INSTRUCTIONS FOR THE TASK =
Starting with the opening line of the entries below, transcribe each line exactly up to and including the one that has "### Database Commands"; pictures are not copied.

DATA RECORDS Block Start

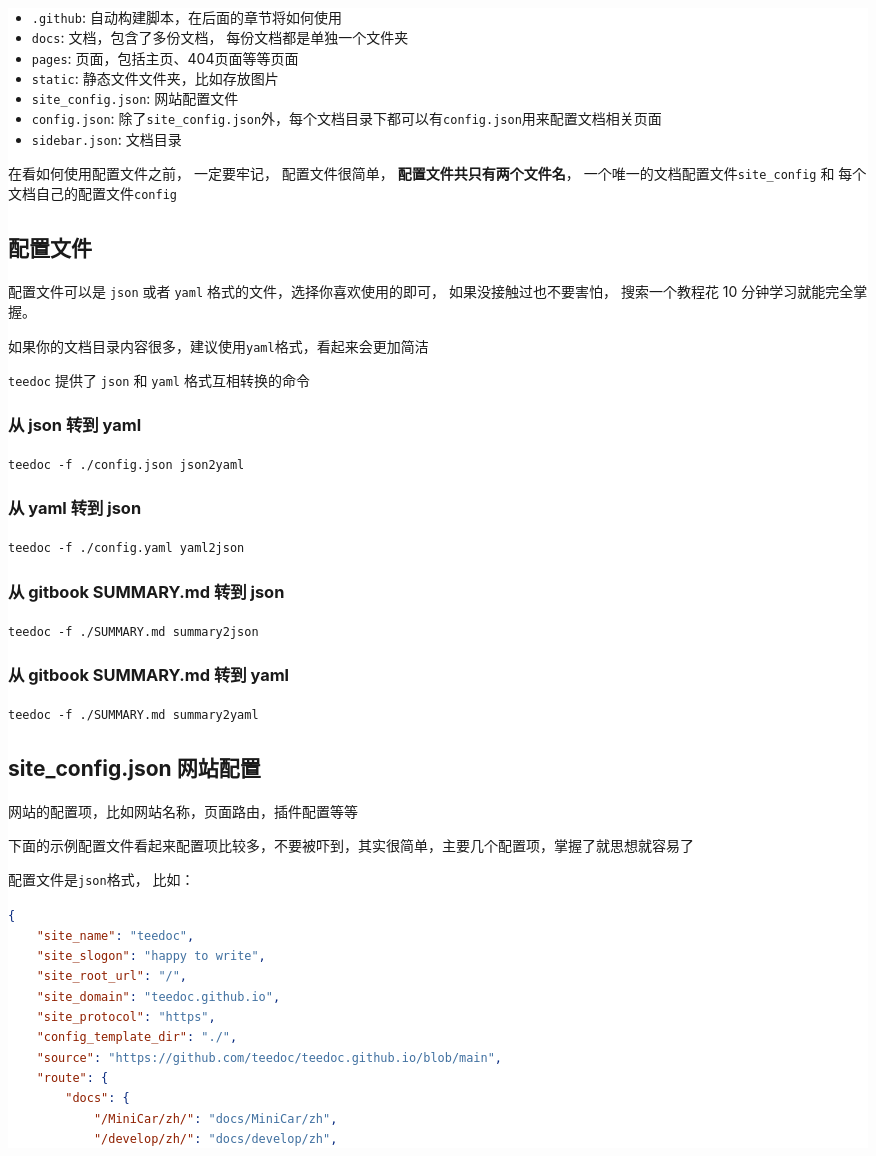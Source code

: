 * `.github`: 自动构建脚本，在后面的章节将如何使用
* `docs`: 文档，包含了多份文档， 每份文档都是单独一个文件夹
* `pages`: 页面，包括主页、404页面等等页面
* `static`: 静态文件文件夹，比如存放图片
* `site_config.json`: 网站配置文件
* `config.json`: 除了`site_config.json`外，每个文档目录下都可以有`config.json`用来配置文档相关页面
* `sidebar.json`: 文档目录

在看如何使用配置文件之前， 一定要牢记， 配置文件很简单， **配置文件共只有两个文件名**， 一个唯一的文档配置文件`site_config` 和 每个文档自己的配置文件`config`

## 配置文件

配置文件可以是 `json` 或者 `yaml` 格式的文件，选择你喜欢使用的即可， 如果没接触过也不要害怕， 搜索一个教程花 10 分钟学习就能完全掌握。

如果你的文档目录内容很多，建议使用`yaml`格式，看起来会更加简洁

`teedoc` 提供了 `json` 和 `yaml` 格式互相转换的命令

### 从 json 转到 yaml

```shell
teedoc -f ./config.json json2yaml
```

### 从 yaml 转到 json


```shell
teedoc -f ./config.yaml yaml2json
```


### 从 gitbook SUMMARY.md 转到 json


```shell
teedoc -f ./SUMMARY.md summary2json
```



### 从 gitbook SUMMARY.md 转到 yaml


```shell
teedoc -f ./SUMMARY.md summary2yaml
```




## site_config.json 网站配置

网站的配置项，比如网站名称，页面路由，插件配置等等

下面的示例配置文件看起来配置项比较多，不要被吓到，其实很简单，主要几个配置项，掌握了就思想就容易了

配置文件是`json`格式， 比如：

```json
{
    "site_name": "teedoc",
    "site_slogon": "happy to write",
    "site_root_url": "/",
    "site_domain": "teedoc.github.io",
    "site_protocol": "https",
    "config_template_dir": "./",
    "source": "https://github.com/teedoc/teedoc.github.io/blob/main",
    "route": {
        "docs": {
            "/MiniCar/zh/": "docs/MiniCar/zh",
            "/develop/zh/": "docs/develop/zh",
```
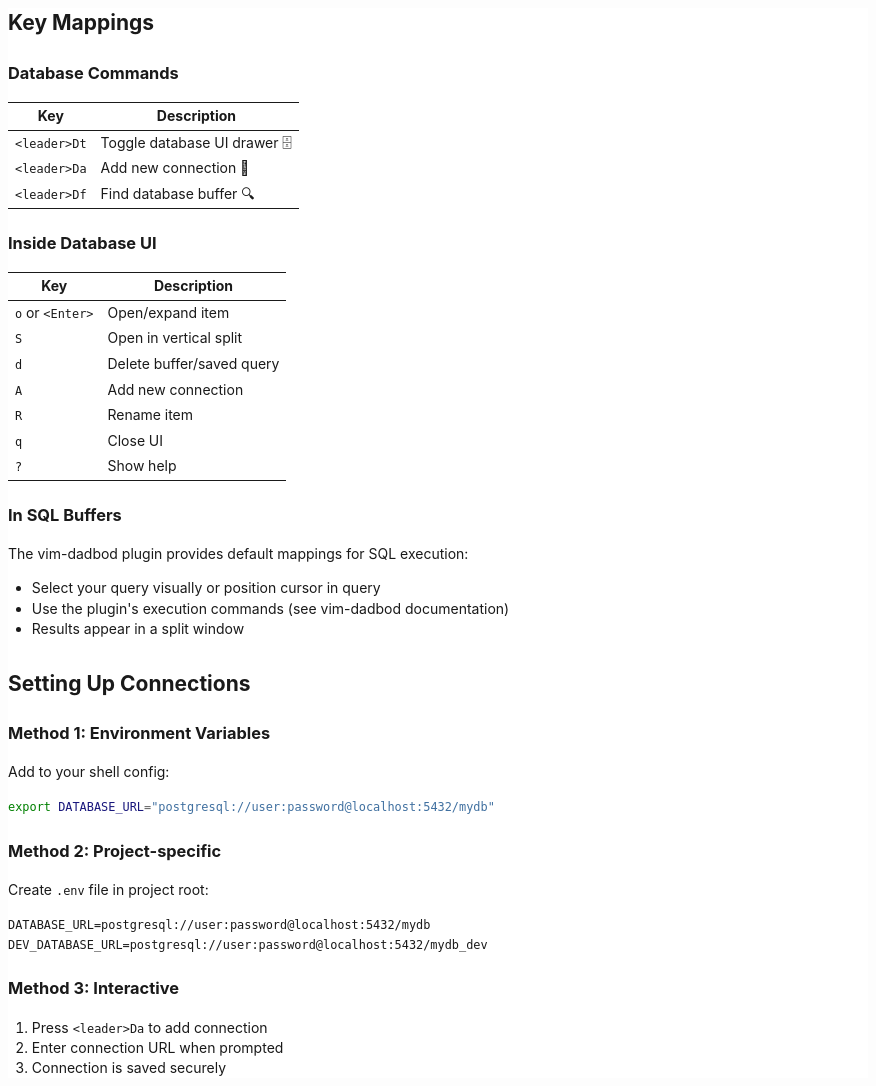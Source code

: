 ## Key Mappings

### Database Commands
| Key | Description |
|-----|-------------|
| `<leader>Dt` | Toggle database UI drawer 🗄️ |
| `<leader>Da` | Add new connection 🔌 |
| `<leader>Df` | Find database buffer 🔍 |

### Inside Database UI
| Key | Description |
|-----|-------------|
| `o` or `<Enter>` | Open/expand item |
| `S` | Open in vertical split |
| `d` | Delete buffer/saved query |
| `A` | Add new connection |
| `R` | Rename item |
| `q` | Close UI |
| `?` | Show help |

### In SQL Buffers
The vim-dadbod plugin provides default mappings for SQL execution:
- Select your query visually or position cursor in query
- Use the plugin's execution commands (see vim-dadbod documentation)
- Results appear in a split window

## Setting Up Connections

### Method 1: Environment Variables
Add to your shell config:
```bash
export DATABASE_URL="postgresql://user:password@localhost:5432/mydb"
```

### Method 2: Project-specific
Create `.env` file in project root:
```env
DATABASE_URL=postgresql://user:password@localhost:5432/mydb
DEV_DATABASE_URL=postgresql://user:password@localhost:5432/mydb_dev
```

### Method 3: Interactive
1. Press `<leader>Da` to add connection
2. Enter connection URL when prompted
3. Connection is saved securely
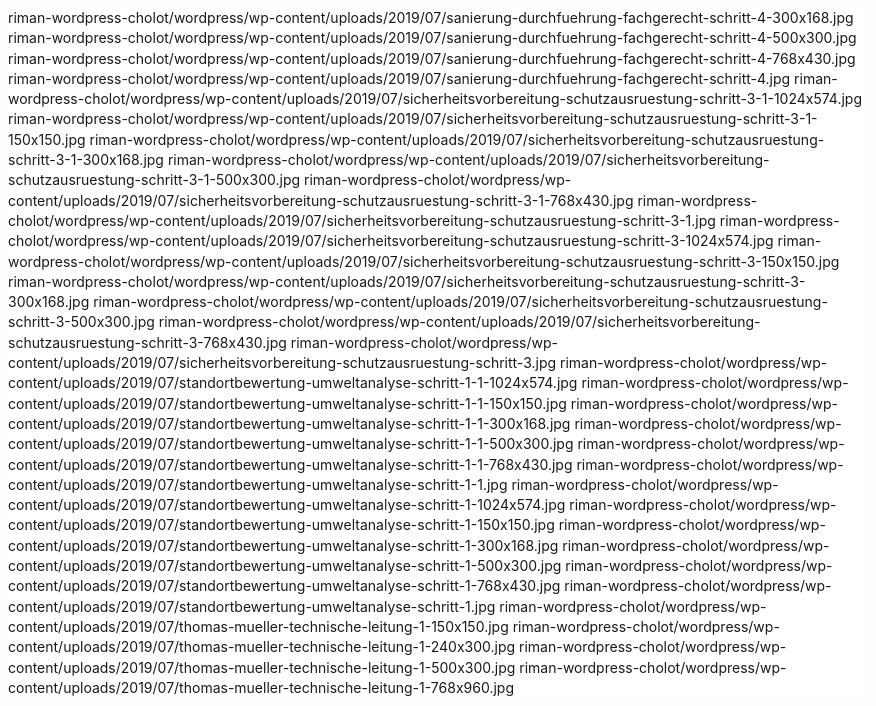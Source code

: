 riman-wordpress-cholot/wordpress/wp-content/uploads/2019/07/sanierung-durchfuehrung-fachgerecht-schritt-4-300x168.jpg
riman-wordpress-cholot/wordpress/wp-content/uploads/2019/07/sanierung-durchfuehrung-fachgerecht-schritt-4-500x300.jpg
riman-wordpress-cholot/wordpress/wp-content/uploads/2019/07/sanierung-durchfuehrung-fachgerecht-schritt-4-768x430.jpg
riman-wordpress-cholot/wordpress/wp-content/uploads/2019/07/sanierung-durchfuehrung-fachgerecht-schritt-4.jpg
riman-wordpress-cholot/wordpress/wp-content/uploads/2019/07/sicherheitsvorbereitung-schutzausruestung-schritt-3-1-1024x574.jpg
riman-wordpress-cholot/wordpress/wp-content/uploads/2019/07/sicherheitsvorbereitung-schutzausruestung-schritt-3-1-150x150.jpg
riman-wordpress-cholot/wordpress/wp-content/uploads/2019/07/sicherheitsvorbereitung-schutzausruestung-schritt-3-1-300x168.jpg
riman-wordpress-cholot/wordpress/wp-content/uploads/2019/07/sicherheitsvorbereitung-schutzausruestung-schritt-3-1-500x300.jpg
riman-wordpress-cholot/wordpress/wp-content/uploads/2019/07/sicherheitsvorbereitung-schutzausruestung-schritt-3-1-768x430.jpg
riman-wordpress-cholot/wordpress/wp-content/uploads/2019/07/sicherheitsvorbereitung-schutzausruestung-schritt-3-1.jpg
riman-wordpress-cholot/wordpress/wp-content/uploads/2019/07/sicherheitsvorbereitung-schutzausruestung-schritt-3-1024x574.jpg
riman-wordpress-cholot/wordpress/wp-content/uploads/2019/07/sicherheitsvorbereitung-schutzausruestung-schritt-3-150x150.jpg
riman-wordpress-cholot/wordpress/wp-content/uploads/2019/07/sicherheitsvorbereitung-schutzausruestung-schritt-3-300x168.jpg
riman-wordpress-cholot/wordpress/wp-content/uploads/2019/07/sicherheitsvorbereitung-schutzausruestung-schritt-3-500x300.jpg
riman-wordpress-cholot/wordpress/wp-content/uploads/2019/07/sicherheitsvorbereitung-schutzausruestung-schritt-3-768x430.jpg
riman-wordpress-cholot/wordpress/wp-content/uploads/2019/07/sicherheitsvorbereitung-schutzausruestung-schritt-3.jpg
riman-wordpress-cholot/wordpress/wp-content/uploads/2019/07/standortbewertung-umweltanalyse-schritt-1-1-1024x574.jpg
riman-wordpress-cholot/wordpress/wp-content/uploads/2019/07/standortbewertung-umweltanalyse-schritt-1-1-150x150.jpg
riman-wordpress-cholot/wordpress/wp-content/uploads/2019/07/standortbewertung-umweltanalyse-schritt-1-1-300x168.jpg
riman-wordpress-cholot/wordpress/wp-content/uploads/2019/07/standortbewertung-umweltanalyse-schritt-1-1-500x300.jpg
riman-wordpress-cholot/wordpress/wp-content/uploads/2019/07/standortbewertung-umweltanalyse-schritt-1-1-768x430.jpg
riman-wordpress-cholot/wordpress/wp-content/uploads/2019/07/standortbewertung-umweltanalyse-schritt-1-1.jpg
riman-wordpress-cholot/wordpress/wp-content/uploads/2019/07/standortbewertung-umweltanalyse-schritt-1-1024x574.jpg
riman-wordpress-cholot/wordpress/wp-content/uploads/2019/07/standortbewertung-umweltanalyse-schritt-1-150x150.jpg
riman-wordpress-cholot/wordpress/wp-content/uploads/2019/07/standortbewertung-umweltanalyse-schritt-1-300x168.jpg
riman-wordpress-cholot/wordpress/wp-content/uploads/2019/07/standortbewertung-umweltanalyse-schritt-1-500x300.jpg
riman-wordpress-cholot/wordpress/wp-content/uploads/2019/07/standortbewertung-umweltanalyse-schritt-1-768x430.jpg
riman-wordpress-cholot/wordpress/wp-content/uploads/2019/07/standortbewertung-umweltanalyse-schritt-1.jpg
riman-wordpress-cholot/wordpress/wp-content/uploads/2019/07/thomas-mueller-technische-leitung-1-150x150.jpg
riman-wordpress-cholot/wordpress/wp-content/uploads/2019/07/thomas-mueller-technische-leitung-1-240x300.jpg
riman-wordpress-cholot/wordpress/wp-content/uploads/2019/07/thomas-mueller-technische-leitung-1-500x300.jpg
riman-wordpress-cholot/wordpress/wp-content/uploads/2019/07/thomas-mueller-technische-leitung-1-768x960.jpg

DATA RECORDS Block End

YOUR SOLUTION =
Source code

: * `.github`: 自动构建脚本，在后面的章节将如何使用
* `docs`: 文档，包含了多份文档， 每份文档都是单独一个文件夹
* `pages`: 页面，包括主页、404页面等等页面
* `static`: 静态文件文件夹，比如存放图片
* `site_config.json`: 网站配置文件
* `config.json`: 除了`site_config.json`外，每个文档目录下都可以有`config.json`用来配置文档相关页面
* `sidebar.json`: 文档目录

在看如何使用配置文件之前， 一定要牢记， 配置文件很简单， **配置文件共只有两个文件名**， 一个唯一的文档配置文件`site_config` 和 每个文档自己的配置文件`config`

## 配置文件

配置文件可以是 `json` 或者 `yaml` 格式的文件，选择你喜欢使用的即可， 如果没接触过也不要害怕， 搜索一个教程花 10 分钟学习就能完全掌握。

如果你的文档目录内容很多，建议使用`yaml`格式，看起来会更加简洁

`teedoc` 提供了 `json` 和 `yaml` 格式互相转换的命令

### 从 json 转到 yaml

```shell
teedoc -f ./config.json json2yaml
```

### 从 yaml 转到 json


```shell
teedoc -f ./config.yaml yaml2json
```


### 从 gitbook SUMMARY.md 转到 json


```shell
teedoc -f ./SUMMARY.md summary2json
```



### 从 gitbook SUMMARY.md 转到 yaml


```shell
teedoc -f ./SUMMARY.md summary2yaml
```




## site_config.json 网站配置

网站的配置项，比如网站名称，页面路由，插件配置等等

下面的示例配置文件看起来配置项比较多，不要被吓到，其实很简单，主要几个配置项，掌握了就思想就容易了

配置文件是`json`格式， 比如：

```json
{
    "site_name": "teedoc",
    "site_slogon": "happy to write",
    "site_root_url": "/",
    "site_domain": "teedoc.github.io",
    "site_protocol": "https",
    "config_template_dir": "./",
    "source": "https://github.com/teedoc/teedoc.github.io/blob/main",
    "route": {
        "docs": {
            "/MiniCar/zh/": "docs/MiniCar/zh",
            "/develop/zh/": "docs/develop/zh",
```
Source code

: ## Key Mappings

### Database Commands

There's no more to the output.